Nanoreagents received a $75,000 grant from the Center for Produce Safety to help growers identify and evaluate food safety risks posed by proximity to domesticated animal agriculture.

Circling back to Mac’s Creek Winery & Brewery in Nebraska, which suffered a devastating loss in 2013 when nearly all of its 4,000 grapevines were destroyed by herbicidal drift, its next project involves equipping a drone with a noisemaker or “squawker” to scare birds away from ripening grapes.

The vineyard had used netting to cover vines, but found it cost-prohibitive and not ecofriendly.

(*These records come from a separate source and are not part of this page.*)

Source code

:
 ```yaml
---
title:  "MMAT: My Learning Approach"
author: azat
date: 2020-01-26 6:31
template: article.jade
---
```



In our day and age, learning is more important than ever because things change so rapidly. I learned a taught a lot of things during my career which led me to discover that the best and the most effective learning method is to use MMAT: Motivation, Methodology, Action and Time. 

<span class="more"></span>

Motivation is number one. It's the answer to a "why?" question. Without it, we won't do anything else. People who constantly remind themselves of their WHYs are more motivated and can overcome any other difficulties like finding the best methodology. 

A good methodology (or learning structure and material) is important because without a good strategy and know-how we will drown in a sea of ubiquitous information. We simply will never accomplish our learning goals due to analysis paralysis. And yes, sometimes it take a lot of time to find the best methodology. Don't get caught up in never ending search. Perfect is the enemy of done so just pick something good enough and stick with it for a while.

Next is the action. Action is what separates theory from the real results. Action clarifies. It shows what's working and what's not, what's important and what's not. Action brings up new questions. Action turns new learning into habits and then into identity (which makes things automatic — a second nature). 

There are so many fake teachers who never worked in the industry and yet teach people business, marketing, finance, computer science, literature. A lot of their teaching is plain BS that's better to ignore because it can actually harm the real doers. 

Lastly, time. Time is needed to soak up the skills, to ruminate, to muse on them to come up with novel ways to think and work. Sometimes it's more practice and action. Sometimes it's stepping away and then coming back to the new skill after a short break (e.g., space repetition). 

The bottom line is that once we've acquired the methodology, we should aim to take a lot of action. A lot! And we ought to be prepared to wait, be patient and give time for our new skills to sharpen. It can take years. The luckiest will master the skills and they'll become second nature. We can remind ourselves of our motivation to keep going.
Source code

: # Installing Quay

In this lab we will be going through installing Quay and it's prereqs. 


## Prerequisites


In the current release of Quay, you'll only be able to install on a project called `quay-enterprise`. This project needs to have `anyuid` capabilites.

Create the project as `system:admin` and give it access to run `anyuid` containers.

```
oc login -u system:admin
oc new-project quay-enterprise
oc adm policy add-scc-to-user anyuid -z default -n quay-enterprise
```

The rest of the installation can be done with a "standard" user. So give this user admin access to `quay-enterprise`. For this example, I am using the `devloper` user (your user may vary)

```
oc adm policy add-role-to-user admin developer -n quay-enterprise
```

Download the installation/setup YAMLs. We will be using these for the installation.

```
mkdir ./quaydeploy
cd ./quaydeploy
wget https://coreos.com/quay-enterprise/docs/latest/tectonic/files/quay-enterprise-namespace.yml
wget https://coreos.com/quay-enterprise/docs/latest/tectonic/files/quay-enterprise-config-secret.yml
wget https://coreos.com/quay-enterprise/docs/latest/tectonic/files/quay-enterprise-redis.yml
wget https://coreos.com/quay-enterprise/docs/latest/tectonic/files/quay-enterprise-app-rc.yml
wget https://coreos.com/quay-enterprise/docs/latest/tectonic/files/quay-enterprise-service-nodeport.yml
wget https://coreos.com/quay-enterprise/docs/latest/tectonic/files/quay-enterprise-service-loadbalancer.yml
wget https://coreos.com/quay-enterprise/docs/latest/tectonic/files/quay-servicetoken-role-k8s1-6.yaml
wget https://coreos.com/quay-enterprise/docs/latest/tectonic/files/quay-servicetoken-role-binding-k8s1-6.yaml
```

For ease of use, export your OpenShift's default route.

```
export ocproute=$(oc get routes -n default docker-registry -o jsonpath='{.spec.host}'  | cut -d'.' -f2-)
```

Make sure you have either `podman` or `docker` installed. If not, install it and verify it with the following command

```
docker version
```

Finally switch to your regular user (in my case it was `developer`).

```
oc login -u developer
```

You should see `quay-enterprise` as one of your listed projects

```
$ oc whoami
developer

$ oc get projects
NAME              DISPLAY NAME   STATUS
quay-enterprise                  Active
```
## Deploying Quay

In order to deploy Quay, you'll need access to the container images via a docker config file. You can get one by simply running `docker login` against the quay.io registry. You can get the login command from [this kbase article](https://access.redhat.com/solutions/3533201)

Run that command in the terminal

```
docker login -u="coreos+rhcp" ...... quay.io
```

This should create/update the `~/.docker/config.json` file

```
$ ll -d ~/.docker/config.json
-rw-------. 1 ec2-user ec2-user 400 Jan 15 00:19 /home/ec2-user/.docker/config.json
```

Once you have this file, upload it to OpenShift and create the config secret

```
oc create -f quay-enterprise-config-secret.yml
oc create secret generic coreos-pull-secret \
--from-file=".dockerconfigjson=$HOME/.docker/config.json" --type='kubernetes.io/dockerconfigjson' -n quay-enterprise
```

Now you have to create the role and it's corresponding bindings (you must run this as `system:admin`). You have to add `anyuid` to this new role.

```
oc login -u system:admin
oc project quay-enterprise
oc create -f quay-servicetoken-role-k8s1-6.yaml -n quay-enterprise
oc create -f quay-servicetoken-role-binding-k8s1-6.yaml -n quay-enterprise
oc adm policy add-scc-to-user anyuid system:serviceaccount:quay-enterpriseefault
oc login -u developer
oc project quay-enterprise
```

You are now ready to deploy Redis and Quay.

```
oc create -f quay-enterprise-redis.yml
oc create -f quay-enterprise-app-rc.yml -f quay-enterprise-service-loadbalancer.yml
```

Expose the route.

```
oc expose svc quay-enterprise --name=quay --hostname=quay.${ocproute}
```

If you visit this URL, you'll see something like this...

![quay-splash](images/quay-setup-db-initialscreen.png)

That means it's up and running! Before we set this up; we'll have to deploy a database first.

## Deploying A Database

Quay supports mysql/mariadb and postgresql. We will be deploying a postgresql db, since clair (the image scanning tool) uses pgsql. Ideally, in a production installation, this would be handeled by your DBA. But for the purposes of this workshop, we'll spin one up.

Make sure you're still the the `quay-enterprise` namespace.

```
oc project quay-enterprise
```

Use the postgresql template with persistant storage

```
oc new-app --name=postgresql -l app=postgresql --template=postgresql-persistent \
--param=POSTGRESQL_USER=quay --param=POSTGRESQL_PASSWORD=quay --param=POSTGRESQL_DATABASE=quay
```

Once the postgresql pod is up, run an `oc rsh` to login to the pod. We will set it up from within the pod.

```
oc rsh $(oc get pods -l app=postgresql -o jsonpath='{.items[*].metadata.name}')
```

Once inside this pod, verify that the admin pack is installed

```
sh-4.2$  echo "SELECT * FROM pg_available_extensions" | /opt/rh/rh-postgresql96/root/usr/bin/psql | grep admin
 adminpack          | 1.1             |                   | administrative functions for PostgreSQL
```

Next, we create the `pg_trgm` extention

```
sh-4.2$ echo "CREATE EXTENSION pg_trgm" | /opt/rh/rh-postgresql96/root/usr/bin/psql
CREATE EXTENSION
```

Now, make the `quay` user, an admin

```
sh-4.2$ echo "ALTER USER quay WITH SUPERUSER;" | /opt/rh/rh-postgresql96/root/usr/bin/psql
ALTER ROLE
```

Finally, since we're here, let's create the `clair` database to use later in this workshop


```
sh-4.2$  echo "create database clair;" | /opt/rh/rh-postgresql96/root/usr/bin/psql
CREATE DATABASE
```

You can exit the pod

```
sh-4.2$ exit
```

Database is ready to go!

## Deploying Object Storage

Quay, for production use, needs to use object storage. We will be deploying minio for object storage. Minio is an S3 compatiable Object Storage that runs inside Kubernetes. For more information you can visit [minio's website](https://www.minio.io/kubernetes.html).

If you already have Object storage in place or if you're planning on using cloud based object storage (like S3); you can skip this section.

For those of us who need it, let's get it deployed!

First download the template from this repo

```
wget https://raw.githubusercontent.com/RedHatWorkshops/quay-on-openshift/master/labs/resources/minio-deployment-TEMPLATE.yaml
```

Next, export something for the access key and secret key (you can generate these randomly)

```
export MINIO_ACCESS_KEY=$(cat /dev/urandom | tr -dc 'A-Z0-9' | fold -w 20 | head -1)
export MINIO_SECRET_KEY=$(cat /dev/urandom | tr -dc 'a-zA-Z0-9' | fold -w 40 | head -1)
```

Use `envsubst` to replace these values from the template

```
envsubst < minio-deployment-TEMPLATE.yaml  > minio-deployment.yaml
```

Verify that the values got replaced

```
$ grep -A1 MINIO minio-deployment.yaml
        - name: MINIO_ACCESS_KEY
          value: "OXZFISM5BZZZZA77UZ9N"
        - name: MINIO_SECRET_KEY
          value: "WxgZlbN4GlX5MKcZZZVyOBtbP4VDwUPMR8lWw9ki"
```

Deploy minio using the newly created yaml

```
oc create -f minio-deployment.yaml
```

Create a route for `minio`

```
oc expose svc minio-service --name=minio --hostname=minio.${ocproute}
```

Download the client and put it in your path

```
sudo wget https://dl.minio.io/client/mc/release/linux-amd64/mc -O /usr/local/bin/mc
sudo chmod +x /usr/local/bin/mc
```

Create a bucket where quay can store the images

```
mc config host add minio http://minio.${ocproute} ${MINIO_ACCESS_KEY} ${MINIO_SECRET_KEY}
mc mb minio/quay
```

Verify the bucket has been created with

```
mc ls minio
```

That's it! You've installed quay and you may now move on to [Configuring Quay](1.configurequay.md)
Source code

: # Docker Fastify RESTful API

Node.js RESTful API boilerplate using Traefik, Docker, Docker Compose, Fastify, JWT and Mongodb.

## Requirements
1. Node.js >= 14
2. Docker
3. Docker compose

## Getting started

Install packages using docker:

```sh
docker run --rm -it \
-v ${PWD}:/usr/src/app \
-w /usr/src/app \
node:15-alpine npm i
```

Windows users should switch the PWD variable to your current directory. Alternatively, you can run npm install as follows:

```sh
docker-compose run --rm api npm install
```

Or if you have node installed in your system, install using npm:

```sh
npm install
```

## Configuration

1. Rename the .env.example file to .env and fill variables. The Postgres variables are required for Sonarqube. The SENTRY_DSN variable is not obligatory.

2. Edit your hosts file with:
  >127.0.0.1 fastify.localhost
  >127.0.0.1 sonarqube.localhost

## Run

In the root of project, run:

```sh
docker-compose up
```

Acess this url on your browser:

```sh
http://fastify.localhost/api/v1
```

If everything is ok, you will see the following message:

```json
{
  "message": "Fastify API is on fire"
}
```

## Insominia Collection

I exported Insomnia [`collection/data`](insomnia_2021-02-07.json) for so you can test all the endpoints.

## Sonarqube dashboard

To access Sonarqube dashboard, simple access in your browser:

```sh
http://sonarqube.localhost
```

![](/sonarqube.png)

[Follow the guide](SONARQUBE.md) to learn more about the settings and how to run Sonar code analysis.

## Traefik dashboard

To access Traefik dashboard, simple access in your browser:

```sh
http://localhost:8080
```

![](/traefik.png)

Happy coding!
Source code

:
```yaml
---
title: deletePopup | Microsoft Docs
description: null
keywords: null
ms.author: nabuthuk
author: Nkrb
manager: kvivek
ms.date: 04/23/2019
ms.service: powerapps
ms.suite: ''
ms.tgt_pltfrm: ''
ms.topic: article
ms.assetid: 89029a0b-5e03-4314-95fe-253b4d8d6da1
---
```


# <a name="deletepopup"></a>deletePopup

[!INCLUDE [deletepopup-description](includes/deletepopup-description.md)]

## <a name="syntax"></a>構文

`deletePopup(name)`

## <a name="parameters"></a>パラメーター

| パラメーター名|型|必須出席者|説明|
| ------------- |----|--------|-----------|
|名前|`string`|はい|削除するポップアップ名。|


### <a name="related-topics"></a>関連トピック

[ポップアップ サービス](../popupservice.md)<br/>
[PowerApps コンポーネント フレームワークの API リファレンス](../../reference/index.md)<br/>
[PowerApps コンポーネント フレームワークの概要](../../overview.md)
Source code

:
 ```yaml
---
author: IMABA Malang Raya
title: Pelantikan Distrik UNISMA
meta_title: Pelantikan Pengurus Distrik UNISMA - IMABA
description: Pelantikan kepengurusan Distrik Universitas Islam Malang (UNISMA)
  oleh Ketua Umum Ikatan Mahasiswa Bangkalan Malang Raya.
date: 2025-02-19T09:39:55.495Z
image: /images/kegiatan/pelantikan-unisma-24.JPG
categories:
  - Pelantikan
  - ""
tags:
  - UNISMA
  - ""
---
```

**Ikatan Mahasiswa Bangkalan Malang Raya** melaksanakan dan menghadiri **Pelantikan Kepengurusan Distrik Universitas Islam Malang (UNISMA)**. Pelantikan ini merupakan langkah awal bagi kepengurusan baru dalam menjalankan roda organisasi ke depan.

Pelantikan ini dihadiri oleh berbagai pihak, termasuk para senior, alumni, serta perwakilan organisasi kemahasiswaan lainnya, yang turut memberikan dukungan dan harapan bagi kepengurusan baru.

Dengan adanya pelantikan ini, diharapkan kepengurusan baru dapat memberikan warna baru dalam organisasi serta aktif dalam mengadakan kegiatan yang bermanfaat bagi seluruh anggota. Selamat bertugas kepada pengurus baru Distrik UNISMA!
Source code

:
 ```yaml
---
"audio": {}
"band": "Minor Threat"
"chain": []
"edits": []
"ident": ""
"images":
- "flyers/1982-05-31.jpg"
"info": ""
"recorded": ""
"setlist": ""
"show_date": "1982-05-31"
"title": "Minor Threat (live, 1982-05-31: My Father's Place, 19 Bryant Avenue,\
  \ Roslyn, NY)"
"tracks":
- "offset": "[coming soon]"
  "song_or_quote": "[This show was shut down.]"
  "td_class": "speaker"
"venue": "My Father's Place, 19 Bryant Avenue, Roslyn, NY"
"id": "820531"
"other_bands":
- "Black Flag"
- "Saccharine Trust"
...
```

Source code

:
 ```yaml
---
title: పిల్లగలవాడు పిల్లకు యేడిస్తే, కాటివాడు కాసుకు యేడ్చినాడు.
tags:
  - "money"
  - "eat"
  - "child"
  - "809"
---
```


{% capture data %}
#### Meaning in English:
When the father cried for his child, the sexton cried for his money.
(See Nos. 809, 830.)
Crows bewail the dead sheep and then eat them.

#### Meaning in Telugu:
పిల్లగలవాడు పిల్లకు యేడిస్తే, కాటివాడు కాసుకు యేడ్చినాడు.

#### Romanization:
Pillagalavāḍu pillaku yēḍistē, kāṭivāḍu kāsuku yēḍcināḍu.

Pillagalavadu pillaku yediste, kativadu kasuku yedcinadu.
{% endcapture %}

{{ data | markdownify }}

“It’s really unwieldy,” says Max McFarland, one of the owners of Mac’s Creek, “and harmful to the birds, they get caught in the net.”

Using a squawker in one location isn’t effective, McFarland says, because birds get used to it and he’s even seen them perched next to a squawker.

“After they get acclimated, they aren’t scared at all,” he says. “So, you have to keep moving it around every couple of days.”

He hopes putting a squawker on a drone programmed to fly various paths will better keep birds away from the grapes and save him the time of physically moving the squawker. “It will be less predictable to the birds—it may even appear like the drone is chasing them.”

McFarland hopes drones will not only save time and money for growers, but also protect wildlife at the same time.